Any new or continued initiatives the L&E Clinic has been working on over the past year?

We’re working on an ongoing basis with tightening our relationship with [coworking space and seed accelerator] Madworks. It’s an interesting work in progress. As Madworks is starting to take more of a governance-related direction, we’re finding more opportunities for students to get involved with clients while they’re going through the accelerator.

We also moved into the @1403 startup hub about a year ago, and it’s been exciting being in that space. The organizations that have found a home here—Discovery to Product (D2P), Madworks, gBETA, the L&E Clinic—weren’t necessarily planned for this space but have gravitated and grown here organically, which really has made @1403 more effective for entrepreneurs. It’s cool to be part of the space and activity that goes on there.

What’s the single most important change you’d like to see to encourage more innovation and entrepreneurship in our community?
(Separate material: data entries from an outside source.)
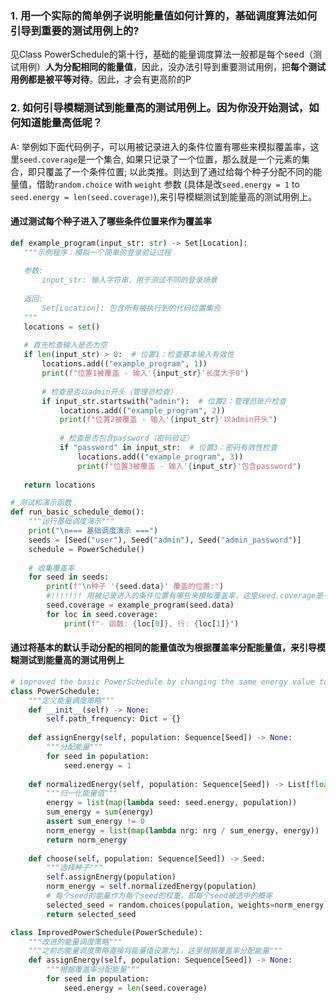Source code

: 


### 1. 用一个实际的简单例子说明能量值如何计算的，基础调度算法如何引导到重要的测试用例上的?

见Class PowerSchedule的第十行，基础的能量调度算法一般都是每个seed（测试用例）**人为分配相同的能量值**，因此，没办法引导到重要测试用例，把**每个测试用例都是被平等对待**。因此，才会有更高阶的P

### 2. 如何引导模糊测试到能量高的测试用例上。因为你没开始测试，如何知道能量高低呢？

A: 举例如下面代码例子，可以用被记录进入的条件位置有哪些来模拟覆盖率，这里```seed.coverage```是一个集合, 如果只记录了一个位置，那么就是一个元素的集合，即只覆盖了一个条件位置; 以此类推。则达到了通过给每个种子分配不同的能量值，借助```random.choice``` with ```weight``` 参数 (具体是改```seed.energy = 1``` to ```seed.energy = len(seed.coverage)```),来引导模糊测试到能量高的测试用例上。


#### 通过测试每个种子进入了哪些条件位置来作为覆盖率
```python
def example_program(input_str: str) -> Set[Location]:
   """示例程序：模拟一个简单的登录验证过程
   
   参数:
       input_str: 输入字符串，用于测试不同的登录场景
   
   返回:
       Set[Location]: 包含所有被执行到的代码位置集合
   """
   locations = set()
   
   # 首先检查输入是否为空
   if len(input_str) > 0:  # 位置1：检查基本输入有效性
       locations.add(("example_program", 1))
       print(f"位置1被覆盖 - 输入'{input_str}'长度大于0")
       
       # 检查是否以admin开头（管理员检查）
       if input_str.startswith("admin"):  # 位置2：管理员账户检查
           locations.add(("example_program", 2))
           print(f"位置2被覆盖 - 输入'{input_str}'以admin开头")
           
           # 检查是否包含password（密码验证）
           if "password" in input_str:  # 位置3：密码有效性检查
               locations.add(("example_program", 3))
               print(f"位置3被覆盖 - 输入'{input_str}'包含password")
               
   return locations

# 测试和演示函数
def run_basic_schedule_demo():
    """运行基础调度演示"""
    print("\n=== 基础调度演示 ===")
    seeds = [Seed("user"), Seed("admin"), Seed("admin_password")]
    schedule = PowerSchedule()
    
    # 收集覆盖率
    for seed in seeds:
        print(f"\n种子 '{seed.data}' 覆盖的位置:")
        #!!!!!!! 用被记录进入的条件位置有哪些来模拟覆盖率，这里seed.coverage是一个集合,如果只记录了一个位置，那么就是一个元素的集合，即只覆盖了一个条件位置!!!!!!
        seed.coverage = example_program(seed.data)
        for loc in seed.coverage:
            print(f"- 函数: {loc[0]}, 行: {loc[1]}")
```



#### 通过将基本的默认手动分配的相同的能量值改为根据覆盖率分配能量值，来引导模糊测试到能量高的测试用例上


```python unwrap hl:10,34, title="Class PowerSchedule" info:2
# improved the basic PowerSchedule by changing the same energy value to the number of locations covered
class PowerSchedule:
    """定义能量调度策略"""
    def __init__(self) -> None:
        self.path_frequency: Dict = {}
    
    def assignEnergy(self, population: Sequence[Seed]) -> None:
        """分配能量"""
        for seed in population:
            seed.energy = 1
    
    def normalizedEnergy(self, population: Sequence[Seed]) -> List[float]:
        """归一化能量值"""
        energy = list(map(lambda seed: seed.energy, population))
        sum_energy = sum(energy)
        assert sum_energy != 0
        norm_energy = list(map(lambda nrg: nrg / sum_energy, energy))
        return norm_energy
    
    def choose(self, population: Sequence[Seed]) -> Seed:
        """选择种子"""
        self.assignEnergy(population)
        norm_energy = self.normalizedEnergy(population)
        # 每个seed的能量作为每个seed的权重，即每个seed被选中的概率
        selected_seed = random.choices(population, weights=norm_energy)[0]
        return selected_seed

class ImprovedPowerSchedule(PowerSchedule):
    """改进的能量调度策略"""
    """之前的能量调度策略直接将能量值设置为1，这里根据覆盖率分配能量"""
    def assignEnergy(self, population: Sequence[Seed]) -> None:
        """根据覆盖率分配能量"""
        for seed in population:
            seed.energy = len(seed.coverage)


```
I think we need to have a broader discussion about what is and isn’t entrepreneurship. When people think of entrepreneurship, they tend to think about the big high-tech companies that want to grow like crazy. I think we need to bring it down and understand that entrepreneurship doesn’t only mean big and high-tech. You can be a graphic designer or a VP of Marketing who provides independent services and you’re an entrepreneur too. I think there need to be more discussions and services around supporting entrepreneurship in all its forms. These smaller businesses may not have a huge opportunity for growth, but there’s also not a huge opportunity for risk. I want to support the woodshop or food cart owner and help them make connections so they can solve whatever challenge or problem in the world that they’re trying to solve. At its heart, that’s what entrepreneurship is all about.